If a transaction includes *non-symbolic* refs from both sides I think
all you have to do is sort them into two piles and do one transaction
for each pile. You would probably have to sacrifice atomicity across the
dividing line, but it's a bit unfair to expect atomic updates that span
two possibly completely different backends.

OK, you don't know for 100% sure that a reference is a symref before you
have locked it. But we've agreed that cross-repo symref support doesn't
have to be perfect (except for HEAD).

>> Or there could be a symref among the shared references that points at a
>> per-worktree reference. But AFAIK the only other symrefs that are in
>> common use are the refs/remotes/*/HEAD symrefs, and they always point at
>> references within the same (shared) namespace.
>>
>> If everything that I've said is correct, then my opinion is that it
>> would be perfectly adequate if your code would handle the specific case
>> of HEAD (by hook or by crook), and if there are any other cross-backend
>> symrefs, just die with a message stating that such usage is unsupported.
>> Junio, do you think that would be acceptable?
> 
> Hm.  I don't think it's significantly  easier to handle just HEAD than
> it would be to handle all cases.  But I'll see what happens as I write
> the code.

I think the main simplification is having license not to worry about
shared symrefs that could theoretically point at per-worktree
references. Though I guess that's nonsensical anyway, so maybe it was
already obvious that you don't have to handle it.

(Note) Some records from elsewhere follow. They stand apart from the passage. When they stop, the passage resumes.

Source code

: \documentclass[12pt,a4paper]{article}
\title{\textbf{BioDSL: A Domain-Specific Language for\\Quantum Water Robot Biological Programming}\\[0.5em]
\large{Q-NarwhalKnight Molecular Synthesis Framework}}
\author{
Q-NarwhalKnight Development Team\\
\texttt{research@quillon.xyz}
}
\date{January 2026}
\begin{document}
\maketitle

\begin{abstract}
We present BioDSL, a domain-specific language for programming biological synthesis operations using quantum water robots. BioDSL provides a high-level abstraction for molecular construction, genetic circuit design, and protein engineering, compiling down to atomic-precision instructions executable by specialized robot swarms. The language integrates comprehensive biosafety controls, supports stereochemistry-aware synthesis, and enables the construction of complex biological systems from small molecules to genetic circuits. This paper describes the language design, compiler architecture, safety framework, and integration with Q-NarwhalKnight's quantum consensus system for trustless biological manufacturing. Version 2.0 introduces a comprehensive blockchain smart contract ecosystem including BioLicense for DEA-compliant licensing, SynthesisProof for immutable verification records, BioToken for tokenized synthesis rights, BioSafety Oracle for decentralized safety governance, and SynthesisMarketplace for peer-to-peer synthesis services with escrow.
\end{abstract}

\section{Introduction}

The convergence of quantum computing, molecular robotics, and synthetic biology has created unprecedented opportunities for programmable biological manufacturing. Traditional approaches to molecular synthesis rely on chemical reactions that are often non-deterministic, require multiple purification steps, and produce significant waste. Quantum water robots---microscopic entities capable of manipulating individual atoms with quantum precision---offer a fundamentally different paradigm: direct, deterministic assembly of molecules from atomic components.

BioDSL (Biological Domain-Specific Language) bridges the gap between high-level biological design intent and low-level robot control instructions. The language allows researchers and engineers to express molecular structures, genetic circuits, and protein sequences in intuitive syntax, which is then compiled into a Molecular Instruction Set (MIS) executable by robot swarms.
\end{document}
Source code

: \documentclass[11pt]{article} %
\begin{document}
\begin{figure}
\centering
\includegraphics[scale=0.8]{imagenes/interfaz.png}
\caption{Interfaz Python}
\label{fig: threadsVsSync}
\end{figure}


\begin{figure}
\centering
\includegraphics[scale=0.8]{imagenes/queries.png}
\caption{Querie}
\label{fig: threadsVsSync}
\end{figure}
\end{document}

>>> The simplest solution would be for the lmdb code to simply acquire
>>> locks, and write to lock files, and then commit those lock files just
>>> before the db transaction commits. Then the lmdb code would handle all
>>> of the orchestration without the files backend having to be rewritten to
>>> handle this case.
>>
>> Wouldn't that essentially be re-implementing the files backend? I must
>> be missing something.
> 
> There would be some amount of reimplementation, yes.  But if we assume
> that the number of per-worktree refs is relatively small, we could make
> some simplification.  But actually, see below.
> 
>>> [...]
>>
>> BTW I just realized that if one backend should delegate to another, then
>> the primary backend should be the per-worktree backend and it should
>> delegate to the common backend. I think I described things the other way
>> around in my earlier message. This makes more sense because it is
>> acceptable for per-worktree references to refer to common references but
>> not vice versa.
> 
> I think I might have a good way to deal with this:
> 
> If we're going to switch the lmdb transaction code over to accumulate
> updates and then do them as one batch, then probably all other
> backends will work the same way.  So maybe there is no need for all of
> these backend functions:
> 
> 	ref_transaction_begin_fn *transaction_begin;
> 	ref_transaction_update_fn *transaction_update;
> 	ref_transaction_create_fn *transaction_create;
> 	ref_transaction_delete_fn *transaction_delete;
> 	ref_transaction_verify_fn *transaction_verify;
> 
> Instead, the generic refs code will accumulate updates in a struct
> ref_update.  Instead of a lock, the ref_update struct will have a void
> pointer that backends can use for per-update data (such as the lock).
> The generic code can also handle rejecting duplicate ref updates.
> 
> The per-backend transaction_commit method will just take a struct
> ref_transaction (that is, what the current patchset calls a
> files_ref_transaction) -- basically, a list of ref_updates -- and
> attempt to apply it.
> 
> While we're doing this, the generic ref code can detect an update to
> HEAD, and replace it with an update to whatever HEAD points to (if HEAD
> is a symref).  Then it can call files_log_ref_write to write to HEAD's
> reflog, if the main transaction commits successfully.  If HEAD is not a
> symref, the generic code can just move the HEAD update over to the files
> backend.
> 
> Does this make sense?

That makes a lot of sense. I like it.

Michael

-- 
Michael Haggerty
mhagger@alum.mit.edu